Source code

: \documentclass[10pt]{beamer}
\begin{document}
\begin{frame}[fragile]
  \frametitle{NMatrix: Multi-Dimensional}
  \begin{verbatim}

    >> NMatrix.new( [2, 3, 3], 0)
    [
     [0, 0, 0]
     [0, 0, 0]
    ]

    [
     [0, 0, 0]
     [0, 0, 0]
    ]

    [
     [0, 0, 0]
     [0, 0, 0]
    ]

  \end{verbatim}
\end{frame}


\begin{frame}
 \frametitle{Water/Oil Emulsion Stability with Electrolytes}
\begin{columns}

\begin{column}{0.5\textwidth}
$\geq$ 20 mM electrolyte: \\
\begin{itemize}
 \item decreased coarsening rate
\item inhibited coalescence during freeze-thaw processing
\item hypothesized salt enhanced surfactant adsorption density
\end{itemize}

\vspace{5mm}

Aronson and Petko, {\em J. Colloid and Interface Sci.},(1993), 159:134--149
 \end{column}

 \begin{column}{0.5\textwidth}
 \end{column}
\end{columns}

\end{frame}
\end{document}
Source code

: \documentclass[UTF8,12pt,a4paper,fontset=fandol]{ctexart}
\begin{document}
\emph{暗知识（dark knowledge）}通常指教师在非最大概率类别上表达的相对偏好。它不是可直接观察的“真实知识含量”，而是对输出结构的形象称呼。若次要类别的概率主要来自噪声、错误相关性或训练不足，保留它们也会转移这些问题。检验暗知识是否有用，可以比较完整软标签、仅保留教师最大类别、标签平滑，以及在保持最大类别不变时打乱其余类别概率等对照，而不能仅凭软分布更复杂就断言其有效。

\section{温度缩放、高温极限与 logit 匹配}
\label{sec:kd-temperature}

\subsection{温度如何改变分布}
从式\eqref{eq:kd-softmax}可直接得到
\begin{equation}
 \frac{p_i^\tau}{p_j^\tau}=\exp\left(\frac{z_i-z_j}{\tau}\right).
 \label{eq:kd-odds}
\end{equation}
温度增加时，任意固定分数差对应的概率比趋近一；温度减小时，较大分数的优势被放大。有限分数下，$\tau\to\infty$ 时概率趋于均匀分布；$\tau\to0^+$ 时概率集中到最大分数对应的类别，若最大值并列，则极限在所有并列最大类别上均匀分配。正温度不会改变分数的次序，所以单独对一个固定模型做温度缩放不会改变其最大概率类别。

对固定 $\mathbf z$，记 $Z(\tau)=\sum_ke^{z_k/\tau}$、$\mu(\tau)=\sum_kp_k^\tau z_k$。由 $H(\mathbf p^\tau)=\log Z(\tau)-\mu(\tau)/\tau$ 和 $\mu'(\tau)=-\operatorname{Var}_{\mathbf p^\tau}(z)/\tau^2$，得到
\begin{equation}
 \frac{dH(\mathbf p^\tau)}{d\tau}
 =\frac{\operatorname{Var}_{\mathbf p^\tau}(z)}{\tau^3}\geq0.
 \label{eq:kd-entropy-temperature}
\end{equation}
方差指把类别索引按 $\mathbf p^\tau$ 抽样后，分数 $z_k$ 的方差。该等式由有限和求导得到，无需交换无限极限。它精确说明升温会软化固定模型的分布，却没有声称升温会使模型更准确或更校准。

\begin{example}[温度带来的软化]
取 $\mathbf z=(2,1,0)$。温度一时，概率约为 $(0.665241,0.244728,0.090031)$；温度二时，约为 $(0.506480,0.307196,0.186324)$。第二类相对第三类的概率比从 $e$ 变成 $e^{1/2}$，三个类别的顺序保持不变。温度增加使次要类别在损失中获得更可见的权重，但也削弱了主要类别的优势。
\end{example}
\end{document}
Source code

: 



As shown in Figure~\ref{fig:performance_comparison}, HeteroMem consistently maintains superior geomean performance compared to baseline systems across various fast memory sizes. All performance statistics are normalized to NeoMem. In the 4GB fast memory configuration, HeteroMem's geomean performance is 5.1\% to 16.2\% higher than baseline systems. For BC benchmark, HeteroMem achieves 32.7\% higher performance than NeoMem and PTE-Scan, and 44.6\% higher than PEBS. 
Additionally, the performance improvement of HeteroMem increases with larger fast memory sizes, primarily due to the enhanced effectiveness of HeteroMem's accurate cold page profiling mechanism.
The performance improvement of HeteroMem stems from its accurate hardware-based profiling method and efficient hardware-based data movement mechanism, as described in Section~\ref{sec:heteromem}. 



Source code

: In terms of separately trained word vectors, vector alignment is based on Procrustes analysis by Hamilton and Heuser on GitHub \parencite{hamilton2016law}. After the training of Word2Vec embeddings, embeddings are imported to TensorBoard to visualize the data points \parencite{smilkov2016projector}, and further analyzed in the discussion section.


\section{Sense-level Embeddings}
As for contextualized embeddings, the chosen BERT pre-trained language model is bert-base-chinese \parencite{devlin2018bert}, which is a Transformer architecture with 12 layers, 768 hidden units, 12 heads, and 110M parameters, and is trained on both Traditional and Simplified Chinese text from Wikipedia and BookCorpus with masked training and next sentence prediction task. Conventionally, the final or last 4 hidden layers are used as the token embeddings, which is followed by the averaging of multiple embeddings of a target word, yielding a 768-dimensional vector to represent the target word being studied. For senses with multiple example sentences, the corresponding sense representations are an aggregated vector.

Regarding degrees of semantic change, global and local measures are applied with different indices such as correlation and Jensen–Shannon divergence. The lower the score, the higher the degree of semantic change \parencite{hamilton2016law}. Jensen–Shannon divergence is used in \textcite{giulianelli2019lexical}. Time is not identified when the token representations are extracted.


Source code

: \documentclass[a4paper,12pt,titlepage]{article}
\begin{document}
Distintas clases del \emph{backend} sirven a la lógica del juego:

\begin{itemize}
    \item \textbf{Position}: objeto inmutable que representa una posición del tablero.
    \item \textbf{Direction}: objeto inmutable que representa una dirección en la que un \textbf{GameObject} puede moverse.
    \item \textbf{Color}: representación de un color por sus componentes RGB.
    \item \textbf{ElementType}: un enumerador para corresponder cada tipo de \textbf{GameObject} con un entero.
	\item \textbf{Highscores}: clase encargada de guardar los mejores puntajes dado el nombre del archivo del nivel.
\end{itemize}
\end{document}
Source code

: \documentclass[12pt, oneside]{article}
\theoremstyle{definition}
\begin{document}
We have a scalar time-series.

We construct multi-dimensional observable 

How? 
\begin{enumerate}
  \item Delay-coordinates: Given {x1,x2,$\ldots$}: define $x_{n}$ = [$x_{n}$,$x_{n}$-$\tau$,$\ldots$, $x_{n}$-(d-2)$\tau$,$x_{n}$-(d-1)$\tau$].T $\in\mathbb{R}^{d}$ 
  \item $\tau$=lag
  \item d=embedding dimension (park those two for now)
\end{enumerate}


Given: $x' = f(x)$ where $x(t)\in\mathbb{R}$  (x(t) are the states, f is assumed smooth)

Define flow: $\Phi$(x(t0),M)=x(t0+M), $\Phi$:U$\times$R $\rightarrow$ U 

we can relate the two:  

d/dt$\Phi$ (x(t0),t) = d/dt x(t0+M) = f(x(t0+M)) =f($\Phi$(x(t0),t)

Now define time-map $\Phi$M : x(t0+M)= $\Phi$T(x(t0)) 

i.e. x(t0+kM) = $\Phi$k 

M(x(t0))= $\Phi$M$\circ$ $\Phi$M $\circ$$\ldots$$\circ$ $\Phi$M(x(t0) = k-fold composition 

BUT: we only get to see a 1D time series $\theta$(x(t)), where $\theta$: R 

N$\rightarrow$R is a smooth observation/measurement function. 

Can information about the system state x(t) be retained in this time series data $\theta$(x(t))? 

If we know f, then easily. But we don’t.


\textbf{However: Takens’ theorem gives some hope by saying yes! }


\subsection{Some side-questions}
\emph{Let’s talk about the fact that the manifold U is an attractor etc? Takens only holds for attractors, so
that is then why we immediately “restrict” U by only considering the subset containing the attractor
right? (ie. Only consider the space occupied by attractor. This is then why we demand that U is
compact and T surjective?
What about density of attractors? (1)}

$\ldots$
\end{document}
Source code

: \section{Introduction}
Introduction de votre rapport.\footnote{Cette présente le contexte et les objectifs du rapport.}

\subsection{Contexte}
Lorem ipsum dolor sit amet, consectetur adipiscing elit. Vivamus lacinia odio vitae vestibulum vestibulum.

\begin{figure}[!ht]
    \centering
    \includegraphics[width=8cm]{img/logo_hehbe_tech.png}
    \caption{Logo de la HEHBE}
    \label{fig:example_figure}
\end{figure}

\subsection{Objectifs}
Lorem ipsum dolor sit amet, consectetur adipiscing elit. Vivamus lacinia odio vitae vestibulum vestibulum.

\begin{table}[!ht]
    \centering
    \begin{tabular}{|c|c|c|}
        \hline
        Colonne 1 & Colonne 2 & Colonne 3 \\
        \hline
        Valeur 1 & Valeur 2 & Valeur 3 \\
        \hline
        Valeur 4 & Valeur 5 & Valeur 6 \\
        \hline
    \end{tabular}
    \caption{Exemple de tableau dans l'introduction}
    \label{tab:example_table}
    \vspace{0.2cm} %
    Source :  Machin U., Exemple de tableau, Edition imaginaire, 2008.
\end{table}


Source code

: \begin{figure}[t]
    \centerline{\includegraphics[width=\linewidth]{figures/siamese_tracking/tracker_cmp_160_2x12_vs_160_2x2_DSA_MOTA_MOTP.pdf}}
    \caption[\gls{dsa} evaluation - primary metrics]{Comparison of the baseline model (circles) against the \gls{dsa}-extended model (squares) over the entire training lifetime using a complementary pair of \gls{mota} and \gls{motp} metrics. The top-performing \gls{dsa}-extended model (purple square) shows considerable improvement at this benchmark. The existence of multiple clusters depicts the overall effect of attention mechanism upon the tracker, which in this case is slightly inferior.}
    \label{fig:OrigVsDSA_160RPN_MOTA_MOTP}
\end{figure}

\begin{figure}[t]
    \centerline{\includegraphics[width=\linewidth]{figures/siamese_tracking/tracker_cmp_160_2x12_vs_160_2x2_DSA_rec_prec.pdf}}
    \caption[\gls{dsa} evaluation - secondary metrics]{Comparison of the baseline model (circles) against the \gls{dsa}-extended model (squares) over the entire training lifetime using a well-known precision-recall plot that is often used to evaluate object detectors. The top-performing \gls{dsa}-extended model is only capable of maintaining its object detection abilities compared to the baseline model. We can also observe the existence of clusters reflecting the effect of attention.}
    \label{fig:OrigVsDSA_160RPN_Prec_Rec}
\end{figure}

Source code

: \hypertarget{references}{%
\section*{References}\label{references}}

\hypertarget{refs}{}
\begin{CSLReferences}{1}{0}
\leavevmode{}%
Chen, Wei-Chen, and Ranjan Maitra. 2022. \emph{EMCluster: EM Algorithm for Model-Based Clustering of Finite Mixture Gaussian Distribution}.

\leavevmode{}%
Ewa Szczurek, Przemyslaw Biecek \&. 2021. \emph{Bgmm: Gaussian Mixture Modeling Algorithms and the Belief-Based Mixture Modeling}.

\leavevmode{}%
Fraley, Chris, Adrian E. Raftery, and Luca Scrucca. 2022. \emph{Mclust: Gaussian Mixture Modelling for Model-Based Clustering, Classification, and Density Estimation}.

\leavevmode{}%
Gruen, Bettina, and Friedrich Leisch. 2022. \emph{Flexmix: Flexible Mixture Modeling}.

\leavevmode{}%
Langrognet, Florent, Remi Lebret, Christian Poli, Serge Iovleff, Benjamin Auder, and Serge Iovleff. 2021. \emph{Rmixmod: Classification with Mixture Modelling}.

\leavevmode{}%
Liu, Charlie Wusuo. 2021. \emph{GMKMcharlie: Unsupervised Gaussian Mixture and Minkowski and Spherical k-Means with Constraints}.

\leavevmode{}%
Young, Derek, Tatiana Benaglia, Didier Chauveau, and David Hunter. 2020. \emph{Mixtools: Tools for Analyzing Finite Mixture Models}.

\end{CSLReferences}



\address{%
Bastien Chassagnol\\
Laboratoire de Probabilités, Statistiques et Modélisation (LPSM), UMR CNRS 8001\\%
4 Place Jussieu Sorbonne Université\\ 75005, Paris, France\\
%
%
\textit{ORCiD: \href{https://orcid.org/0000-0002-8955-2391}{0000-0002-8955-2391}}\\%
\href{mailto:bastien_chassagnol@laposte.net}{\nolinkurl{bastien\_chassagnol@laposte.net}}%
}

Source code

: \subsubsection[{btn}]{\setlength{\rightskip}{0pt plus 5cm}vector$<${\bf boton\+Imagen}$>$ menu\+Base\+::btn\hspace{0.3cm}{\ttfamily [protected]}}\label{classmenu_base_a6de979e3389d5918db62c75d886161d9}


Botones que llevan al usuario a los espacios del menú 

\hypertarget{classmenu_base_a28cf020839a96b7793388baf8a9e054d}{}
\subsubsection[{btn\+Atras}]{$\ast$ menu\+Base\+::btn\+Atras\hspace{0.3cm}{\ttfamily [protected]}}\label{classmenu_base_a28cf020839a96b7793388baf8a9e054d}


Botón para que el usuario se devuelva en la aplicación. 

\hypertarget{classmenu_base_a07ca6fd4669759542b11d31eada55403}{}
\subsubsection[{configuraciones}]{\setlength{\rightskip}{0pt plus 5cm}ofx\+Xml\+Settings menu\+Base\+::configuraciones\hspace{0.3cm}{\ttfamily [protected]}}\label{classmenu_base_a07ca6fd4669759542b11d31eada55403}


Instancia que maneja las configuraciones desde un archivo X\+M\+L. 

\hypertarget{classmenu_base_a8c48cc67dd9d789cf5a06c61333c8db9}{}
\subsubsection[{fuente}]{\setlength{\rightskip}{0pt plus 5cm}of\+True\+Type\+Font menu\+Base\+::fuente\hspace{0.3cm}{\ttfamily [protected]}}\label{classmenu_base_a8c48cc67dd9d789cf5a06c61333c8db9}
---
Above are the records; print exactly the lines from the line with "right? (ie. Only" to the line with "de tableau dans", including both, and nothing else.

ANSWER TO THE PROBLEM:
right? (ie. Only consider the space occupied by attractor. This is then why we demand that U is
compact and T surjective?
What about density of attractors? (1)}

$\ldots$
\end{document}
Source code

: \section{Introduction}
Introduction de votre rapport.\footnote{Cette présente le contexte et les objectifs du rapport.}

\subsection{Contexte}
Lorem ipsum dolor sit amet, consectetur adipiscing elit. Vivamus lacinia odio vitae vestibulum vestibulum.

\begin{figure}[!ht]
    \centering
    \includegraphics[width=8cm]{img/logo_hehbe_tech.png}
    \caption{Logo de la HEHBE}
    \label{fig:example_figure}
\end{figure}

\subsection{Objectifs}
Lorem ipsum dolor sit amet, consectetur adipiscing elit. Vivamus lacinia odio vitae vestibulum vestibulum.

\begin{table}[!ht]
    \centering
    \begin{tabular}{|c|c|c|}
        \hline
        Colonne 1 & Colonne 2 & Colonne 3 \\
        \hline
        Valeur 1 & Valeur 2 & Valeur 3 \\
        \hline
        Valeur 4 & Valeur 5 & Valeur 6 \\
        \hline
    \end{tabular}
    \caption{Exemple de tableau dans l'introduction}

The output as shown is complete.